In Eddi Reader, impressive and confident are just the start of what you receive when listening to the music as it soars with certain majesty through the auditorium of the Epstein Theatre. There is a wish fulfilment that captures the soul so early into the long and admirable set, that fulfilment, whilst reached early, never lets go. The music supplied by Ms. Reader’s excellent musicians, Boo Hewerdine, John Douglas, Kevin McGuire, Alan Kelly, Steph Geremia and Ian Carr, is not content to just sit and rest on its laurels as the pinnacle is reached, it pounds away and makes the access to all in the crowd something to be aimed for, it offers unrestricted elegance and a thought of beauty in even the most supine of thoughts.
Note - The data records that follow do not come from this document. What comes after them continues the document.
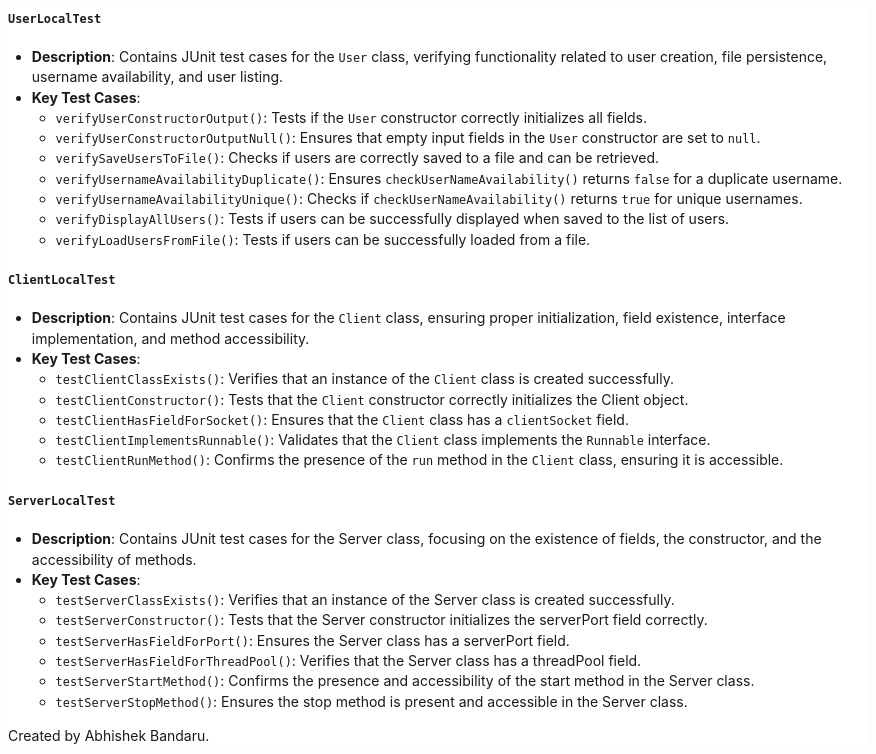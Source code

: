 #### `UserLocalTest`
- **Description**: Contains JUnit test cases for the `User` class, verifying functionality related to user creation, file persistence, username availability, and user listing.
- **Key Test Cases**:
    - `verifyUserConstructorOutput()`: Tests if the `User` constructor correctly initializes all fields.
    - `verifyUserConstructorOutputNull()`: Ensures that empty input fields in the `User` constructor are set to `null`.
    - `verifySaveUsersToFile()`: Checks if users are correctly saved to a file and can be retrieved.
    - `verifyUsernameAvailabilityDuplicate()`: Ensures `checkUserNameAvailability()` returns `false` for a duplicate username.
    - `verifyUsernameAvailabilityUnique()`: Checks if `checkUserNameAvailability()` returns `true` for unique usernames.
    - `verifyDisplayAllUsers()`: Tests if users can be successfully displayed when saved to the list of users.
    - `verifyLoadUsersFromFile()`: Tests if users can be successfully loaded from a file.

#### `ClientLocalTest`
- **Description**: Contains JUnit test cases for the `Client` class, ensuring proper initialization, field existence, interface implementation, and method accessibility.
- **Key Test Cases**:
    - `testClientClassExists()`: Verifies that an instance of the `Client` class is created successfully.
    - `testClientConstructor()`: Tests that the `Client` constructor correctly initializes the Client object.
    - `testClientHasFieldForSocket()`: Ensures that the `Client` class has a `clientSocket` field.
    - `testClientImplementsRunnable()`: Validates that the `Client` class implements the `Runnable` interface.
    - `testClientRunMethod()`: Confirms the presence of the `run` method in the `Client` class, ensuring it is accessible.

#### `ServerLocalTest`
- **Description**: Contains JUnit test cases for the Server class, focusing on the existence of fields, the constructor, and the accessibility of methods.
- **Key Test Cases**:
    - `testServerClassExists()`: Verifies that an instance of the Server class is created successfully.
    - `testServerConstructor()`: Tests that the Server constructor initializes the serverPort field correctly.
    - `testServerHasFieldForPort()`: Ensures the Server class has a serverPort field.
    - `testServerHasFieldForThreadPool()`: Verifies that the Server class has a threadPool field.
    - `testServerStartMethod()`: Confirms the presence and accessibility of the start method in the Server class.
    - `testServerStopMethod()`: Ensures the stop method is present and accessible in the Server class.

Created by Abhishek Bandaru.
That elegance is captured fully in Ms. Reader’s voice, a voice that grabs the awaiting ear and gently lulls into submission, the faint stirrings of soothing, mellow lullaby, tempered with the ferocity of spirit that a woman of Glasgow offers in exchange for your capitulation for a couple of hours.
By opening the evening with the songs Dandelion, the enchanting Married To The Sea and Wild Mountainside, not only was the stage set, it was fully dressed, all lines learned and the lead actors were ready to receive the first of their due awards and rewards.
For anyone listening to Eddi Reader, the question of whether it is the personality that drives the emotion and the voice, or whether the expressive maturity and experience is what has honed the temptation to such a fine point of delivery, is to be fair a moot argument; in this one instance it matters not a jot which came first, for as songs such as Back the Dogs, Charlie My Darling, The Moon Is Mine, The Fairy Love Song, the sensational and heart breaking Moon River and even a short burst of Long Haired Lover From Liverpool the audience inside The Epstein Theatre understood with perfect clarity, true beauty is rare but when it is observed it has to be fully embraced.
A sensational evening of music delivered by one of the true great voices from Scotland, a voice that should never be held back or contained, Eddi Reader is a splendour waiting to be heard.